The co-patrons of Reigate, owning most of the freeholds between them, were the cousins german Charles Cocks, 1st Baron Somers, and Philip Yorke, 2nd Earl of Hardwicke. On 10 Apr. 1786 they renewed their family pact to return a Member each.
There had been no contest at Reigate since 1722. The pact of 1786 had followed the purchase of houses by Hardwicke, who then commanded 135 out of 267 franchises, and it required that, for the lives of Hardwicke, Somers and his heir, all future purchases in the borough were to be joint.
Bryant of Reigate some time ago applied to me with declarations of the most violent hostility to you and determination to attack you somehow or other at Reigate—at the same time professing some strong desire of being considered friendly to Lord Somers and myself and promising to be so.You in great measure know, even exclusive of actual election matters, what plague, inconvenience and expense he formerly occasioned us.
Cocks added that he discounted Bryant’s attempt ‘to irritate my feelings by saying you have bought houses since our hearty and entire reconciliation’ and advised Hardwicke to come to terms with Bryant, as he could not trouble his aged father with ‘a dispute’ at Reigate. Cocks readily concurred in Hardwicke’s plea that they should unite against Bryant and warned the latter off. What worried Cocks most was the possibility of opening up the borough on the question of the right of election, upon which the House had never adjudicated, but which the patrons believed to be ‘in the freeholders of the ancient burgage tenements’, i.e. a form of burgage tenure. Hardwicke thereupon asked his half-brother Charles Philip Yorke to investigate the franchise secretly, complaining at the same time that Bryant had bought two houses belonging to former stewards of his, on which he had expected the option. Cocks broke the news to his father, who acquiesced in his proceedings. In 1805 Hardwicke purchased the land tax redemption on his property and urged Somers to do the same to prevent Bryant from doing so.

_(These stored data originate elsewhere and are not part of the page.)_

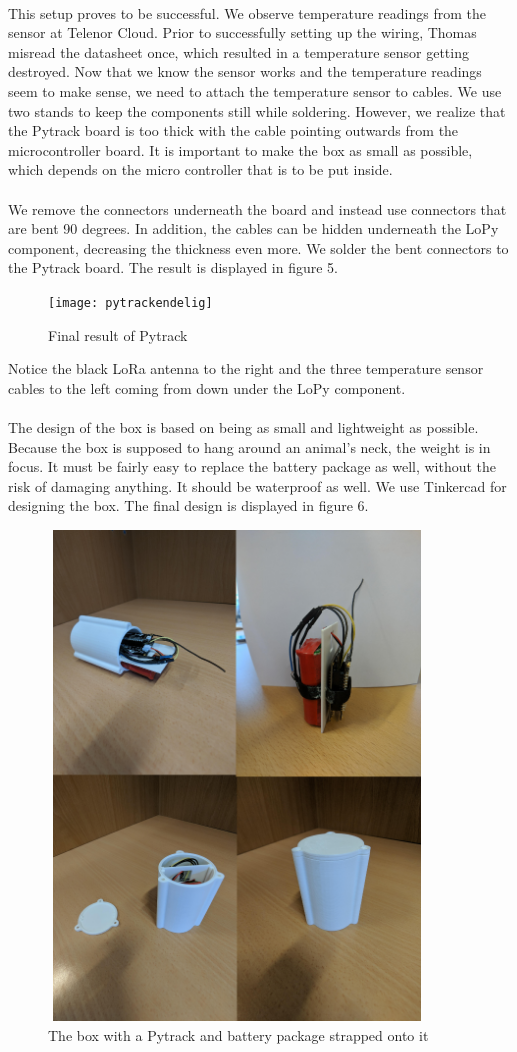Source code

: 		\\
		This setup proves to be successful. We observe temperature readings from the sensor at Telenor Cloud. Prior to successfully setting up the wiring, Thomas misread the datasheet once, which resulted in a temperature sensor getting destroyed. Now that we know the sensor works and the temperature readings seem to make sense, we need to attach the temperature sensor to cables. We use two stands to keep the components still while soldering. However, we realize that the Pytrack board is too thick with the cable pointing outwards from the microcontroller board. It is important to make the box as small as possible, which depends on the micro controller that is to be put inside. 
		\\\\
		We remove the connectors underneath the board and instead use connectors that are bent 90 degrees. In addition, the cables can be hidden underneath the LoPy component, decreasing the thickness even more. We solder the bent connectors to the Pytrack board. The result is displayed in figure 5. 
		\begin{figure}[h]
			\caption{Final result of Pytrack}
			\texttt{[image: pytrackendelig]}
		\end{figure}
		Notice the black LoRa antenna to the right and the three temperature sensor cables to the left coming from down under the LoPy component. 
		\\\\
		The design of the box is based on being as small and lightweight as possible. Because the box is supposed to hang around an animal’s neck, the weight is in focus. It must be fairly easy to replace the battery package as well, without the risk of damaging anything. It should be waterproof as well. We use Tinkercad for designing the box. The final design is displayed in figure 6.
		\begin{figure}[h]
			\caption{The box with a Pytrack and battery package strapped onto it}
			\includegraphics[width=10cm, height=13cm]{box}
		\end{figure}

All this anxiety proved unnecessary. Neither on Lord Somers’s death early in 1806, when Bryant was expected to strike, nor at the ensuing general election, did he attempt anything. The radical John Frost canvassed the borough in October 1806, but did not venture a poll. In March 1809 Bryant was reported to have betrayed his past correspondence with Hardwicke to Gwillym Lloyd Wardle as ammunition for his parliamentary campaign against corruption, but nothing came of it. By 1811 Bryant’s financial situation was too unhealthy for him to pose any further threat.